Quante mattine mi sono svegliato in queste condizioni? Quante mattine,

guardandomi allo specchio ho deciso che era l'ultima volta? Troppe

mattine. Finché, mosso da pietà, ho deciso che era il caso di smettere di

fare promesse allo specchio, promesse che non avrei mantenuto di sicuro.

Ho continuato a fumare e bere troppo, ma almeno lo specchio si risparmia

le mie lacrime di coccodrillo. Non ho ancora capito se sarei in grado di

smettere. Di fumare, intendo. Mi piace pensare, come a tutti, di poterlo

fare in ogni momento, e che se continuo a fumare con questi ritmi lo

faccio solo perché in fondo mi piace fumare. Ci provo gusto. Ho sempre

pensato in questo modo e così sono arrivato a due pacchetti al giorno.

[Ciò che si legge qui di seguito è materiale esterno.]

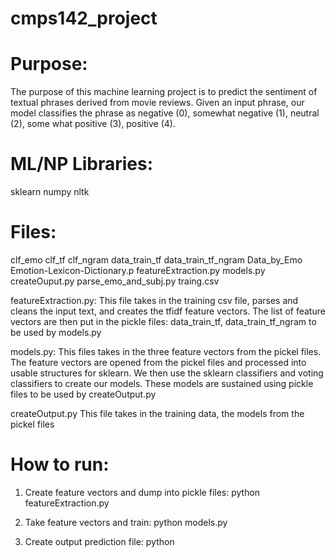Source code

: # cmps142_project


Purpose:
========
The purpose of this machine learning project is to predict the sentiment of textual phrases derived from movie reviews. Given an input phrase, our model classifies the phrase as negative (0), somewhat negative (1), 
neutral (2), some what positive (3), positive (4). 

ML/NP Libraries:
================
sklearn
numpy
nltk

Files: 
======
clf_emo
clf_tf 
clf_ngram
data_train_tf
data_train_tf_ngram
Data_by_Emo
Emotion-Lexicon-Dictionary.p
featureExtraction.py 
models.py 
createOuput.py
parse_emo_and_subj.py
traing.csv 

featureExtraction.py: 
This file takes in the training csv file, parses and cleans the input text, and creates 
the tfidf feature vectors. The list of feature vectors are then put in the pickle files: data_train_tf, 
data_train_tf_ngram to be used by models.py

models.py: 
This files takes in the three feature vectors from the pickel files. The feature vectors are opened from the 
pickel files and processed into usable structures for sklearn. We then use the sklearn classifiers and voting
classifiers to create our models. These models are sustained using pickle files to be used by createOutput.py

createOutput.py
This file takes in the training data, the models from the pickel files 


How to run:
===========
1. Create feature vectors and dump into pickle files: 
	python featureExtraction.py

2. Take feature vectors and train: 
	python models.py

3. Create output prediction file: 
	python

Tanto posso smettere quando voglio.Comincio a non esserne più tanto

sicuro. La mia vodka è finita.

 

Eva sta tornando. Ancora poche evoluzioni e sarà da me.

Non so perché, ma sono sicuro che sta venendo proprio da me, e proprio per

continuare quello che stavamo facendo poco fa. Gli sguardi sono di nuovo

agganciati, e io non ho più nulla in mano! Eccola davanti a me. Si è

chinata davanti a me e mi sta toccando, mi passa le mani dai fianchi al

petto, lentamente. Il suo viso è di nuovo a pochissimi centimetri dal mio.

I nasi si toccano. Curiosa sensazione, stare naso contro naso con una

ragazza che non conosci nemmeno, curiosa sensazione sentire il calore del

suo respiro. Ci stiamo baciando di nuovo e siamo anche abbracciati. Mi sta

incollata addosso. Mi eccito e lei se ne accorge. Si attacca ancora di più

a me e si muove più in fretta. L'adrenalina sale, me la sento nella punta

delle dita, sono sempre più eccitato e i suoi movimenti sono sempre più

provocatori. Ha un buon sapore. Poi scompare. E' entrato il proprietario

del locale. Lei lo ha visto e si è dissolta come nebbia al mattino.

 

Non è successo nulla, e, in effetti, credo di avere sognato tutto.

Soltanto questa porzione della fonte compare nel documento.